EPS Estimates Diverge in 2025
Research from the Apollo Academy by chief economist Torsten Slok shows that both current and future success in the market are becoming increasingly concentrated. The "Magnificent Seven"—Apple Inc. (NASDAQ:AAPL), Amazon.com Inc. (NASDAQ:AMZN), and Alphabet Inc. (NASDAQ:GOOGL) (NASDAQ:GOOG), Meta (NASDAQ:META), Microsoft (NASDAQ:MSFT), Nvidia (NASDAQ:NVDA), and Tesla (NASDAQ:TSLA)—have all seen their earnings expectations rise sharply since the start of 2025, reported Fortune.
These companies have heavily invested in AI, deploying it within their businesses, introducing new AI-based products, and investing in the necessary infrastructure.
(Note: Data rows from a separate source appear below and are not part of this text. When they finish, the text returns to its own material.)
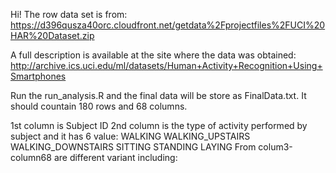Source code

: Hi!
The row data set is from:
https://d396qusza40orc.cloudfront.net/getdata%2Fprojectfiles%2FUCI%20HAR%20Dataset.zip

A full description is available at the site where the data was obtained:
http://archive.ics.uci.edu/ml/datasets/Human+Activity+Recognition+Using+Smartphones

Run the run_analysis.R and the final data will be store as FinalData.txt.
It should countain 180 rows and 68 columns.

1st column is Subject ID
2nd column is the type of activity performed by subject and it has 6 value:
  WALKING
  WALKING_UPSTAIRS
  WALKING_DOWNSTAIRS
  SITTING
  STANDING
  LAYING
From colum3-column68 are different variant including:


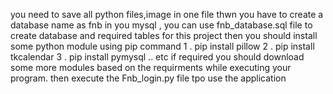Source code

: you need to save all python files,image in one file 
thwn you have to create a database name as fnb in you mysql ,
you can use fnb_database.sql file to create database and required tables for this project 
then you should install some python module using pip command 
1 .   pip install pillow
2 .   pip install tkcalendar
3 .   pip install pymysql 
.. etc  if required you should download some more modules based on the requirments while executing your program.
then execute the Fnb_login.py  file tpo use the application 
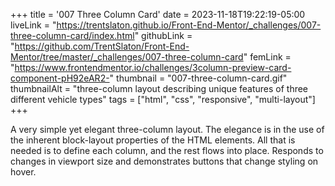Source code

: +++
title = '007 Three Column Card'
date = 2023-11-18T19:22:19-05:00
liveLink = "https://trentslaton.github.io/Front-End-Mentor/_challenges/007-three-column-card/index.html"
githubLink = "https://github.com/TrentSlaton/Front-End-Mentor/tree/master/_challenges/007-three-column-card"
femLink = "https://www.frontendmentor.io/challenges/3column-preview-card-component-pH92eAR2-"
thumbnail = "007-three-column-card.gif"
thumbnailAlt = "three-column layout describing unique features of three different vehicle types"
tags = ["html", "css", "responsive", "multi-layout"]
+++

A very simple yet elegant three-column layout. The elegance is in the use of the inherent block-layout properties of the HTML elements. All that is needed is to define each column, and the rest flows into place. Responds to changes in viewport size and demonstrates buttons that change styling on hover.
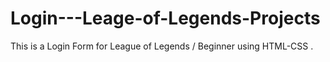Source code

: # Login---Leage-of-Legends-Projects
This is a Login Form for League of Legends / Beginner using HTML-CSS .
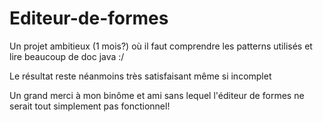 # Editeur-de-formes

Un projet ambitieux (1 mois?) où il faut comprendre les patterns utilisés et lire beaucoup de doc java :/

Le résultat reste néanmoins très satisfaisant même si incomplet

Un grand merci à mon binôme et ami sans lequel l'éditeur de formes ne serait tout simplement pas fonctionnel!
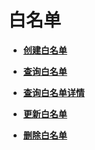 # 白名单<a name="zh-cn_topic_0143878049"></a>

-   **[创建白名单](创建白名单-18.md)**  

-   **[查询白名单](查询白名单.md)**  

-   **[查询白名单详情](查询白名单详情.md)**  

-   **[更新白名单](更新白名单.md)**  

-   **[删除白名单](删除白名单.md)**  


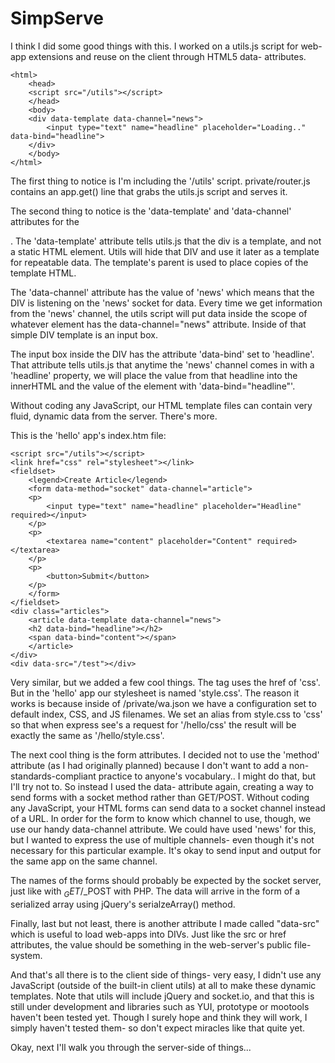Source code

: SimpServe
=========
I think I did some good things with this. I worked on a utils.js script for web-app extensions and reuse on the client through HTML5 data- attributes. 

	<html>
	    <head>
		<script src="/utils"></script>
	    </head>
	    <body>
		<div data-template data-channel="news">
		    <input type="text" name="headline" placeholder="Loading.." data-bind="headline">
		</div>
	    </body>
	</html>

The first thing to notice is I'm including the '/utils' script. private/router.js contains an app.get() line that grabs the utils.js script and serves it.

The second thing to notice is the 'data-template' and 'data-channel' attributes for the <div>. The 'data-template' attribute tells utils.js that the div is a template, and not a static HTML element. Utils will hide that DIV and use it later as a template for repeatable data. The template's parent is used to place copies of the template HTML.

The 'data-channel' attribute has the value of 'news' which means that the DIV is listening on the 'news' socket for data. Every time we get information from the 'news' channel, the utils script will put data inside the scope of whatever element has the data-channel="news" attribute. Inside of that simple DIV template is an input box.

The input box inside the DIV has the attribute 'data-bind' set to 'headline'. That attribute tells utils.js that anytime the 'news' channel comes in with a 'headline' property, we will place the value from that headline into the innerHTML and the value of the element with 'data-bind="headline"'. 

Without coding any JavaScript, our HTML template files can contain very fluid, dynamic data from the server. There's more.


This is the 'hello' app's index.htm file:

	<script src="/utils"></script>
	<link href="css" rel="stylesheet"></link>
	<fieldset>
	    <legend>Create Article</legend>
	    <form data-method="socket" data-channel="article">
		<p>
		    <input type="text" name="headline" placeholder="Headline" required></input>
		</p>
		<p>
		    <textarea name="content" placeholder="Content" required></textarea>
		</p>
		<p>
		    <button>Submit</button>
		</p>
	    </form>
	</fieldset>
	<div class="articles">
	    <article data-template data-channel="news">
		<h2 data-bind="headline"></h2>
		<span data-bind="content"></span>
	    </article>
	</div>
	<div data-src="/test"></div>


Very similar, but we added a few cool things. The <link> tag uses the href of 'css'. But in the 'hello' app our stylesheet is named 'style.css'. The reason it works is because inside of /private/wa.json we have a configuration set to default index, CSS, and JS filenames. We set an alias from style.css to 'css' so that when express see's a request for '/hello/css' the result will be exactly the same as '/hello/style.css'. 

The next cool thing is the form attributes. I decided not to use the 'method' attribute (as I had originally planned) because I don't want to add a non-standards-compliant practice to anyone's vocabulary.. I might do that, but I'll try not to. So instead I used the data- attribute again, creating a way to send forms with a socket method rather than GET/POST. Without coding any JavaScript, your HTML forms can send data to a socket channel instead of a URL. In order for the form to know which channel to use, though, we use our handy data-channel attribute. We could have used 'news' for this, but I wanted to express the use of multiple channels- even though it's not necessary for this particular example. It's okay to send input and output for the same app on the same channel.

The names of the forms should probably be expected by the socket server, just like with $_GET/$_POST with PHP. The data will arrive in the form of a serialized array using jQuery's serialzeArray() method.

Finally, last but not least, there is another attribute I made called "data-src" which is useful to load web-apps into DIVs. Just like the src or href attributes, the value should be something in the web-server's public file-system.

And that's all there is to the client side of things- very easy, I didn't use any JavaScript (outside of the built-in client utils) at all to make these dynamic templates. Note that utils will include jQuery and socket.io, and that this is still under development and libraries such as YUI, prototype or mootools haven't been tested yet. Though I surely hope and think they will work, I simply haven't tested them- so don't expect miracles like that quite yet.

Okay, next I'll walk you through the server-side of things...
This has led to a substantial increase in their consensus estimates, in stark contrast to the rest of the S&P 500, where average estimations have dropped, as per Apollo.
A chart tracking 2025 EPS consensus estimates for the S&P 500 from October 2025 to April 2025 shows an average decline of about 0.2%. In contrast, estimates for the "Magnificent 7" rose by nearly 4% during the same period, while projections for the other 493 S&P 500 companies fell by roughly 1.5%.
The publication also cited Moody's chief economist, Mark Zandi, who said that the so-called wealth effect had contributed nearly half a percentage point to real GDP growth over the past year, accounting for about one-fourth of the economy's total growth.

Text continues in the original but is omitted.